WORK REQUEST -
From the data, copy out every line in which the word "style" appears.

Rendered images with source text:
◇ ◇ ◇ ◇

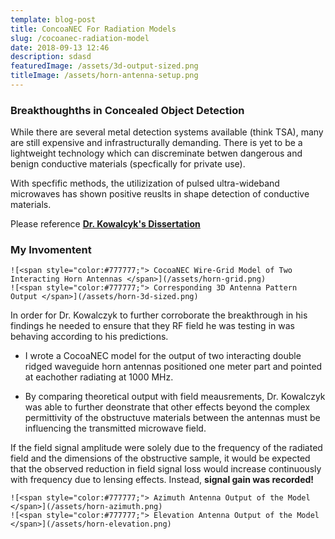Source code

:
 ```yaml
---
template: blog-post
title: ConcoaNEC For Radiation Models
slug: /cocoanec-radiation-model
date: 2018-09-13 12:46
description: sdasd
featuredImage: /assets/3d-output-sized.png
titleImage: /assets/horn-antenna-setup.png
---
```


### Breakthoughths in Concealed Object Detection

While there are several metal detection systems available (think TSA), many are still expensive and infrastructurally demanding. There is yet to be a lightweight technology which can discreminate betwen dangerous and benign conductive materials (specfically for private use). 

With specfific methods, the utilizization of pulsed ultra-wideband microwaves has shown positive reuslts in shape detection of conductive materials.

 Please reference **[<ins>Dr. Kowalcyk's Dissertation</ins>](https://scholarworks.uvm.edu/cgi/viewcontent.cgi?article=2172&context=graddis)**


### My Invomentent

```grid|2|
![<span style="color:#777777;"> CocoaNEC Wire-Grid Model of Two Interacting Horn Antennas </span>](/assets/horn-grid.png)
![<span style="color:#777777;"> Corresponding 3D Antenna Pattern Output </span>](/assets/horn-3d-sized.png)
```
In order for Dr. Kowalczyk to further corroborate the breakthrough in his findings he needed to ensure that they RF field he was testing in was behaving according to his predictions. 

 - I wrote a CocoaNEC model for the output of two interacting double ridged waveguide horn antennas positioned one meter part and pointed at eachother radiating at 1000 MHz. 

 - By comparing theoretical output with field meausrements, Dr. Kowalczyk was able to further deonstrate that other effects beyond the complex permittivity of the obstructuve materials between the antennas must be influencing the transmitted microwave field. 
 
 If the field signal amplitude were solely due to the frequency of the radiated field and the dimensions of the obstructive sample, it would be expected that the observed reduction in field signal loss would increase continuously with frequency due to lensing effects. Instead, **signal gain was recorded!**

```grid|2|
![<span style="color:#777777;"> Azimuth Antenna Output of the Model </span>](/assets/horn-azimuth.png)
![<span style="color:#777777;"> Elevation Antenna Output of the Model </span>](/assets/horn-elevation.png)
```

◇ ◇ ◇ ◇

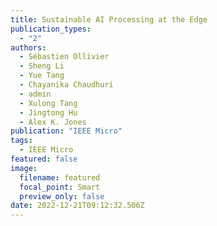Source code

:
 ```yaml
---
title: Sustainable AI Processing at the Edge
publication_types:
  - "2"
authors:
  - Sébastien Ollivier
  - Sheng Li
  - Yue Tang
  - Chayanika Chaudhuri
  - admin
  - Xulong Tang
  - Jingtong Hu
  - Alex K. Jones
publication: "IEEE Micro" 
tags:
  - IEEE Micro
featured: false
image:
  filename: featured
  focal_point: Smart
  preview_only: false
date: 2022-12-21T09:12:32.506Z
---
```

◇ ◇ ◇ ◇

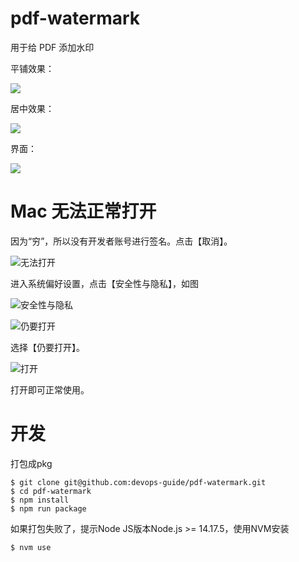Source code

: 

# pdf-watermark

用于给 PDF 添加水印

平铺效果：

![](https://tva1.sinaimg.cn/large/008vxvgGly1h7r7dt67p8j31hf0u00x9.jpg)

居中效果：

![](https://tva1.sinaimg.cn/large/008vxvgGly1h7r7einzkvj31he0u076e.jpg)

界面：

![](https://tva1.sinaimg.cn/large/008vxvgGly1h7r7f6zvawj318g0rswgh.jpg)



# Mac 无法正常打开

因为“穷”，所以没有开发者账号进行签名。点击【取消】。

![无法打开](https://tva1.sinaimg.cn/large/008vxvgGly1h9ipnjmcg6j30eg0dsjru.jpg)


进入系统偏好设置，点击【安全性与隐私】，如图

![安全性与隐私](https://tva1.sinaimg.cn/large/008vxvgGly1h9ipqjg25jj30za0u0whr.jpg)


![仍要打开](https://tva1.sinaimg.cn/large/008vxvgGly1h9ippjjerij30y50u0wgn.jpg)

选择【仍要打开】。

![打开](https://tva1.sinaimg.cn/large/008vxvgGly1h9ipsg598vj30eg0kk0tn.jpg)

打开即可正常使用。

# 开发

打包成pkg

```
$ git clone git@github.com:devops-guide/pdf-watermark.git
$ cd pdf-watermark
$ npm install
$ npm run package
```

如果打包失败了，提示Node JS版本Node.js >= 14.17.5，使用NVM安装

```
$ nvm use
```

◇ ◇ ◇ ◇

RESULT OF THE TASK -
![<span style="color:#777777;"> CocoaNEC Wire-Grid Model of Two Interacting Horn Antennas </span>](/assets/horn-grid.png)
![<span style="color:#777777;"> Corresponding 3D Antenna Pattern Output </span>](/assets/horn-3d-sized.png)
![<span style="color:#777777;"> Azimuth Antenna Output of the Model </span>](/assets/horn-azimuth.png)
![<span style="color:#777777;"> Elevation Antenna Output of the Model </span>](/assets/horn-elevation.png)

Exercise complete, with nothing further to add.